Here’s how we found beauty in technology:
Before you came, code was made of dots, dashes, spaces,
No special commands, abbreviations, text arrangements.
The first computer program on paper was Ada Lovelace’s
But then, women’s contributions were denied in these engagements.
Even earlier, the first software theory led to science and engineering,
And first-generation software was written in binary code.
These early software developments ended up steering
Low quantities of stored-program computers the rich could download.
As these computers became more common
And their exorbitant prices dropped,
They became an item any lawman
Or other part of the population could adopt.
Software wouldn’t be where it is today
Without tech pioneers Bill Gates and Steve Jobs paving the rest of the way.
Pausing with Mother Nature
Studies also show that to be fulfilled and productive at work, you need more than a modern office and countless vacation days. You need a break from artificial lighting and the sounds of mouse clicking.

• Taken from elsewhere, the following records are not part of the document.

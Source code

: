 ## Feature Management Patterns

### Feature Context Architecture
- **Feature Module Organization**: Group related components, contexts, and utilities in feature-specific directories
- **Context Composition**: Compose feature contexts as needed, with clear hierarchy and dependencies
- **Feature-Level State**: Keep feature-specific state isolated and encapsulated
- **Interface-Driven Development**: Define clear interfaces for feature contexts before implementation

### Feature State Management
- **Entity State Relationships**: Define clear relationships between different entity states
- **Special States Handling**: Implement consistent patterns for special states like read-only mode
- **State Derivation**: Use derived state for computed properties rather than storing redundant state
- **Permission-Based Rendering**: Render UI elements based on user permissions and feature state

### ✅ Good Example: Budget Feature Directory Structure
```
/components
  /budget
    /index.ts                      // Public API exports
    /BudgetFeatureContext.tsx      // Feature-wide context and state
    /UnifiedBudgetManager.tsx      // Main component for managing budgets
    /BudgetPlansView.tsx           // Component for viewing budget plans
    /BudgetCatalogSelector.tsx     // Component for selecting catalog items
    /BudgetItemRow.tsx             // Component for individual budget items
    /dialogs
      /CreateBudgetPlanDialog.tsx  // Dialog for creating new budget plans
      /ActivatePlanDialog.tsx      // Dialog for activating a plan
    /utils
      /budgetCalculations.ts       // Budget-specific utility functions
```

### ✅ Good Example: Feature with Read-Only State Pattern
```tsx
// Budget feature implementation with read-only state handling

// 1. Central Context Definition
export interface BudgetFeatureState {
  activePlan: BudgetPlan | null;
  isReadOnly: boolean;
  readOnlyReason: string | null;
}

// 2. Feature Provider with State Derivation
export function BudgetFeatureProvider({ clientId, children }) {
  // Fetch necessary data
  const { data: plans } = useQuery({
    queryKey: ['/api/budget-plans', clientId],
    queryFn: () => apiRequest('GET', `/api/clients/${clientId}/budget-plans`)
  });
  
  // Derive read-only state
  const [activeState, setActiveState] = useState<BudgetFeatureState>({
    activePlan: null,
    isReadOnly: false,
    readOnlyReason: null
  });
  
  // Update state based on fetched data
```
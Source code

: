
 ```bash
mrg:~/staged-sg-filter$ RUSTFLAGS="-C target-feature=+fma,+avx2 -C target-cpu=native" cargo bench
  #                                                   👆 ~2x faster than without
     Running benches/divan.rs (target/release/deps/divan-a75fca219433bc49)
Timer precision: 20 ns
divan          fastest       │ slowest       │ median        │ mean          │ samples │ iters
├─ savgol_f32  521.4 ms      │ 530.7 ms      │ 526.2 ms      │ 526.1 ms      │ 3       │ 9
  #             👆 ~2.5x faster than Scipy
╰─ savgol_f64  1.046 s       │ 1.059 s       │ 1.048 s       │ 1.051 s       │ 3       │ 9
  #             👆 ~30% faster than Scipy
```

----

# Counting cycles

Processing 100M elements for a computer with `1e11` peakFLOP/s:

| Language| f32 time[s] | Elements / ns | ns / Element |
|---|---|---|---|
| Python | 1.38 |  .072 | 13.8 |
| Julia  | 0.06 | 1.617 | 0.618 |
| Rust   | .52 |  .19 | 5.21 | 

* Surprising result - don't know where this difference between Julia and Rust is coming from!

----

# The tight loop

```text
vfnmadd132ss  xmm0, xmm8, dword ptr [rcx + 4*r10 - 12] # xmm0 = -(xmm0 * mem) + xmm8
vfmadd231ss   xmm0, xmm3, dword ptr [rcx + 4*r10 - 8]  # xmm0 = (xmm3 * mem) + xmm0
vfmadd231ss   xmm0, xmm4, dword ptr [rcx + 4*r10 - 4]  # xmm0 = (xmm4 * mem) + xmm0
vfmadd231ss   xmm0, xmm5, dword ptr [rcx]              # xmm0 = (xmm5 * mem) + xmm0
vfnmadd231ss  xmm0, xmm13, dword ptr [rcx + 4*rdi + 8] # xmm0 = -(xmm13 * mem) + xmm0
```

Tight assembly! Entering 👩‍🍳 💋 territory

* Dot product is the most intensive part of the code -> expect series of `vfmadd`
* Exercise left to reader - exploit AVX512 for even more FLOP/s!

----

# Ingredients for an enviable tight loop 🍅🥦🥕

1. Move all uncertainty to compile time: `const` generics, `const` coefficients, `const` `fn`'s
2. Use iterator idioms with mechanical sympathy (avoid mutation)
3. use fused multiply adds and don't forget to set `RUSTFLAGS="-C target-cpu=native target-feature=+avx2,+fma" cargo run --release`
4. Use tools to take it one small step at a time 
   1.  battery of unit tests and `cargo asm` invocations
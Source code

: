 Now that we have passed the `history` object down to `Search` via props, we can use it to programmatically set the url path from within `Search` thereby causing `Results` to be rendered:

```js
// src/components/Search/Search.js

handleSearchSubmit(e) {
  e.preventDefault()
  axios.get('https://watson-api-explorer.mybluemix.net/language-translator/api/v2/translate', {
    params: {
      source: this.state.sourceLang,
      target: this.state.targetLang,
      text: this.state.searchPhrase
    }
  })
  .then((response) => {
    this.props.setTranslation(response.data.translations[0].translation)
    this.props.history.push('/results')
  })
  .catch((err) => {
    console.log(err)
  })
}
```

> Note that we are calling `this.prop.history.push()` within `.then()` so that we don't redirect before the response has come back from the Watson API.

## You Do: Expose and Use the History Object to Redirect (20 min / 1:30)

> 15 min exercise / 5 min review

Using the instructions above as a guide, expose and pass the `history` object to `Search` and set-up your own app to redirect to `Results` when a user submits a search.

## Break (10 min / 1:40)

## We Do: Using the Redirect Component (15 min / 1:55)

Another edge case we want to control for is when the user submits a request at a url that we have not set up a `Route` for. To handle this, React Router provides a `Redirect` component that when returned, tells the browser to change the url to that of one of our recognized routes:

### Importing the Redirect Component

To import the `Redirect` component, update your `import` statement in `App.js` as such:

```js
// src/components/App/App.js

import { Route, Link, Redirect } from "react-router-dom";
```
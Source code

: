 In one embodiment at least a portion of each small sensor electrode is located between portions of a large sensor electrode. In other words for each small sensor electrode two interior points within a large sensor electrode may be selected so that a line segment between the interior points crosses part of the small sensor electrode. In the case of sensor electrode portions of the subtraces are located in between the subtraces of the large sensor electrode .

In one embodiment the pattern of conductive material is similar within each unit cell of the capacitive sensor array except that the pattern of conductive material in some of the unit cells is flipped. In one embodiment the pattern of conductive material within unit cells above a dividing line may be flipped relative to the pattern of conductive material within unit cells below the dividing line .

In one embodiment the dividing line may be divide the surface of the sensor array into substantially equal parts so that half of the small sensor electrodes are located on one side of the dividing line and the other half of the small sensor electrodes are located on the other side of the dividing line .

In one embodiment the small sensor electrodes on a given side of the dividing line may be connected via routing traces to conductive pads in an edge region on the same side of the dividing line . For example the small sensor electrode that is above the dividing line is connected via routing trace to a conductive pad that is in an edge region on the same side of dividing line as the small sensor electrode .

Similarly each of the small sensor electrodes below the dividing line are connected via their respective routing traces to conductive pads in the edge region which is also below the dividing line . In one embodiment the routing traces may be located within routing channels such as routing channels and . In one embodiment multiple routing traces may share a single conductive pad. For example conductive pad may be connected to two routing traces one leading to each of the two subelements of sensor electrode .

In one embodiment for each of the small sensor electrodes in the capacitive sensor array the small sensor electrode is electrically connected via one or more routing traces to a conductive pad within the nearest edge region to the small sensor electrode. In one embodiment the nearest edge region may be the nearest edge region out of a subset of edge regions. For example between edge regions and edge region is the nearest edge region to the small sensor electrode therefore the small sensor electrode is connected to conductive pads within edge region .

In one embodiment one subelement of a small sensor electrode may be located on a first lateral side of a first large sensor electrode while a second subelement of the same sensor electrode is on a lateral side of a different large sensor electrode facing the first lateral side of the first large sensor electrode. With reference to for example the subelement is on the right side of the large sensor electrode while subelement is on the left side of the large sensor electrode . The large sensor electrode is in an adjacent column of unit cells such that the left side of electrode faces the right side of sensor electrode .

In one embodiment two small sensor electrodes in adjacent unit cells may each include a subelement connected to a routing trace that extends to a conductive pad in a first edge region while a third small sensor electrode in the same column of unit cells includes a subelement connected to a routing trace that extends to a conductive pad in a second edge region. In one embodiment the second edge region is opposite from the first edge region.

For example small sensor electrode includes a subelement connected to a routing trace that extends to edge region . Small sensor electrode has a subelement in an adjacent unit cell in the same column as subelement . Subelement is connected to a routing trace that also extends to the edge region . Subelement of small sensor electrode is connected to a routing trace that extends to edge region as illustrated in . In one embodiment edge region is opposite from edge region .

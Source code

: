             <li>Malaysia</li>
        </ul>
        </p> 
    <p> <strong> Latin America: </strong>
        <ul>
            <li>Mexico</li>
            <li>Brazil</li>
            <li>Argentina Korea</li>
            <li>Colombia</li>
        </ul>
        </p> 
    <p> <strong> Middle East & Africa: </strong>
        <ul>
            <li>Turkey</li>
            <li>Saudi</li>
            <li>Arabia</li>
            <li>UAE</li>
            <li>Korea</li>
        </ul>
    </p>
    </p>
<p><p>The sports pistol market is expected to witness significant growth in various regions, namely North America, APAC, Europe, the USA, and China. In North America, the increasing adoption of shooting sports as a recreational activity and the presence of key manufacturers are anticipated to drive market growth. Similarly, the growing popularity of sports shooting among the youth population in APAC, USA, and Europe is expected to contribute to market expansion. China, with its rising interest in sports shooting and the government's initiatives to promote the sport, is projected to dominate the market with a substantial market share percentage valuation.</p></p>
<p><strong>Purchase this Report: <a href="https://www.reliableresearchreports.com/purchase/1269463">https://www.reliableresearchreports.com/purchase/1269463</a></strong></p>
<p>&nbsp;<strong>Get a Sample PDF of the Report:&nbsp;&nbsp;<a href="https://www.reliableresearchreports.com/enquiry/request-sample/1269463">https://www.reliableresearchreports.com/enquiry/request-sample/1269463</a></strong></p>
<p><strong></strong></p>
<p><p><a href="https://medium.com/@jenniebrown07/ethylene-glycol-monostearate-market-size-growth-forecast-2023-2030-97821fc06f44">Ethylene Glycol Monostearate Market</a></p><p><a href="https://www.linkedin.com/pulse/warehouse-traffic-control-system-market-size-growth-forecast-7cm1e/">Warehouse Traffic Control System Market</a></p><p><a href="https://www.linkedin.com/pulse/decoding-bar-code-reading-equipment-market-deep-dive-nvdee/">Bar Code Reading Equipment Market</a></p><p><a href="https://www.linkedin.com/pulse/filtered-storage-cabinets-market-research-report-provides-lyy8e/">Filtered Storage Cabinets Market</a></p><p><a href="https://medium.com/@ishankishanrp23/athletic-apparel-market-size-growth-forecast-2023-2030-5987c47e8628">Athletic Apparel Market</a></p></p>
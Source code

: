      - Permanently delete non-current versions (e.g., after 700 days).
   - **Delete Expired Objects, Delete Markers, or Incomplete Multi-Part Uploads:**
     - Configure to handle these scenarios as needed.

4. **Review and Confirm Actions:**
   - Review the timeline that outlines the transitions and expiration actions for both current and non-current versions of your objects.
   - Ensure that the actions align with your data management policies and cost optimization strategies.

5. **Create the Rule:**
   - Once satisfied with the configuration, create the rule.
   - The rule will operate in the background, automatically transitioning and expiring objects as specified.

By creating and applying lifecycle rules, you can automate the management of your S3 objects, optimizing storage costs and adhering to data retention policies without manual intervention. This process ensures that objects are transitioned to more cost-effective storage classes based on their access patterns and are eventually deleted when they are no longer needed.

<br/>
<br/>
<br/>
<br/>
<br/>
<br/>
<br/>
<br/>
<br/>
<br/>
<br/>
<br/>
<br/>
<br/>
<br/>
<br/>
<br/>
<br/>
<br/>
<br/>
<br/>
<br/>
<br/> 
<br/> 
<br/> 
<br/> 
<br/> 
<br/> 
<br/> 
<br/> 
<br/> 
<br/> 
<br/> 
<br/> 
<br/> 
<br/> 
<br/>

This hardware haiku captures meaningful moments in nature that we need to be satisfied on the job and do our most creative work — and the device that can help.
Pause to gaze at clouds.
Type to nature’s melody.
2-in-1s work best.
If you need Wi-Fi in the outdoors for your device, check with your local parks for locations where it’s available. Otherwise, you can turn your phone into a Wi-Fi hotspot. Here is a list of Wi-Fi parks by state, as well as other ways to get free Internet access while you connect to nature — and wax poetic in between responding to emails.
We hope you believe in the power of poetry and these technology poems help you slow down at work, get your creative juices flowing and see the beauty in your workplace to write your own poetic masterpiece.